The Los Angeles Police Department is the third-largest municipal police force in the U.S., with about 9,900 sworn officers. It serves about 3.9 million people, according to the report.


The report, titled Prevention and Elimination of Biased Policing, was dated Nov. 15, but was released last Friday after Mayor Eric Garcetti requested residents be allowed to review it before a meeting of the commission on Tuesday.

The report begins by acknowledging that:

"While the Department has significantly improved over the past decades, there is much work to be done to maintain and improve the level of public trust that is so essential for effective policing, especially with communities that have been subjected to historical discrimination and disadvantage."

It goes on to compare the LAPD to police departments in Baltimore, Chicago, Dallas, New York, Washington, D.C., San Diego, San Francisco, San Jose, Seattle and Philadelphia.

The report found only three of the departments — in Los Angeles, San Francisco, and Seattle — have "confirmed procedures specifically used for biased policing investigations."

Moreover, only three of the departments studied — San Diego, San Jose and Washington, D.C. — ever disciplined an officer over an allegation of racial profiling during the years for which data is available, which in most cases goes back to 2012.


The report also summarized the findings of a survey conducted earlier this year which asked about 2,000 adults living in the city about their fear of crime, their trust in police and their satisfaction with police services.

That survey found the majority of Los Angeles residents strongly or somewhat approve of the LAPD's work, but that the percentage of black people who disapprove (about 32 percent) was significantly higher than the rate among white people (about 14 percent).

Asked whether LAPD officers "treat people of all races and ethnicities fairly," nearly 60 percent of black people disagreed with the statement, nearly twice the rate of white people.

In a rare move, the civilian police commission for Los Angeles devoted its entire weekly hearing on Tuesday to the findings of the report.

The hearing was held at Los Angeles City Hall to make room for members of the public who wished to hear comments from community organizations the commission had invited to express opinions about the findings in the report.

At the hearing, Police Chief Charlie Beck called for the survey to be replicated before reforms are made based on the results.

"These results are important to us," he said, but added he needed more information "to see whether meetings like this, to see if programs such as community safety partnership ... to see whether that makes a difference. As a baseline, it's hard to judge this because its the first of its kind."

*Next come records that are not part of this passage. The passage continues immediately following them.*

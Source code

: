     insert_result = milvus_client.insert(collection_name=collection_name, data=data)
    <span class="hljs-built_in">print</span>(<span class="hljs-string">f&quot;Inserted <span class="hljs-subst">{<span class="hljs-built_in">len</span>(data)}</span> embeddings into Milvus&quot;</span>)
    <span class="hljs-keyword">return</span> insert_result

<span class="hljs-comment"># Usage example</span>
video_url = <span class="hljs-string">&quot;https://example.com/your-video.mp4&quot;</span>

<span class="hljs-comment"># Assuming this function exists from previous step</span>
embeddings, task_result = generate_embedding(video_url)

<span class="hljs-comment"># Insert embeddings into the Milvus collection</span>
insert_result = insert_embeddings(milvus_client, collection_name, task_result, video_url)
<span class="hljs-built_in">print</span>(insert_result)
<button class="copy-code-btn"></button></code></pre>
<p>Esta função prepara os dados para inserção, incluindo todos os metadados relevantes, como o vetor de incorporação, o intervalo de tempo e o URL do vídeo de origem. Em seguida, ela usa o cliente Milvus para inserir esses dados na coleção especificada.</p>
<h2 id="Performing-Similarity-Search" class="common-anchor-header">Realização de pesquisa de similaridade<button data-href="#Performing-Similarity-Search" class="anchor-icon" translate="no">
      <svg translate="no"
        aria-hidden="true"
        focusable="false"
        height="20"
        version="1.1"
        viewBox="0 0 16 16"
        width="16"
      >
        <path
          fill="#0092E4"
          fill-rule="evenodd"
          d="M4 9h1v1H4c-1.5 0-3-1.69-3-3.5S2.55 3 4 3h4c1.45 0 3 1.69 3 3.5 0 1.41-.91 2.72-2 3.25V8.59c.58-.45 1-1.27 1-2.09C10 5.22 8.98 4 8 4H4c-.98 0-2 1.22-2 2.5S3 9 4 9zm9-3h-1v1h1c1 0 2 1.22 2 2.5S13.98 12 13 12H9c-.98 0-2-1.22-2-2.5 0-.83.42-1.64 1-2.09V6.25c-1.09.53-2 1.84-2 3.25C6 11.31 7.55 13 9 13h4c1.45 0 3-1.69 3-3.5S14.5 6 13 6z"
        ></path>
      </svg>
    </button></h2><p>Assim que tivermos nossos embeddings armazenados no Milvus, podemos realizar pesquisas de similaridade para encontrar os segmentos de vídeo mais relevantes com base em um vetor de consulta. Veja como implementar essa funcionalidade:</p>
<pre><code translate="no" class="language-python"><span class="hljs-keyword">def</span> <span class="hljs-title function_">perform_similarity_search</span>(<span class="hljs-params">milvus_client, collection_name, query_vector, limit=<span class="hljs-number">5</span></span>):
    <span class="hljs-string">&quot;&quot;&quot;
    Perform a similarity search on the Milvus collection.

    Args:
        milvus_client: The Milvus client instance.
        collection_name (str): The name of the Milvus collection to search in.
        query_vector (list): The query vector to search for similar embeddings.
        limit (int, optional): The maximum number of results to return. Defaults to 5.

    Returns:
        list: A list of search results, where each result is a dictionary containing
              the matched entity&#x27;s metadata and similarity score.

Multiple representatives of community groups spoke during the hearing, and many of the comments addressed people's personal experiences interacting with officers.

"LAPD needs to change their reputation in my community," 19-year-old Alfonso Aguilar of South Los Angeles told the commission.

When he first arrived at the hearing, Aguilar was "so nervous to enter a room with so many police" he walked out and splashed water on his face, tweeted Kate Mather, a reporter for the Los Angeles Times who spoke to Aguilar after the hearing.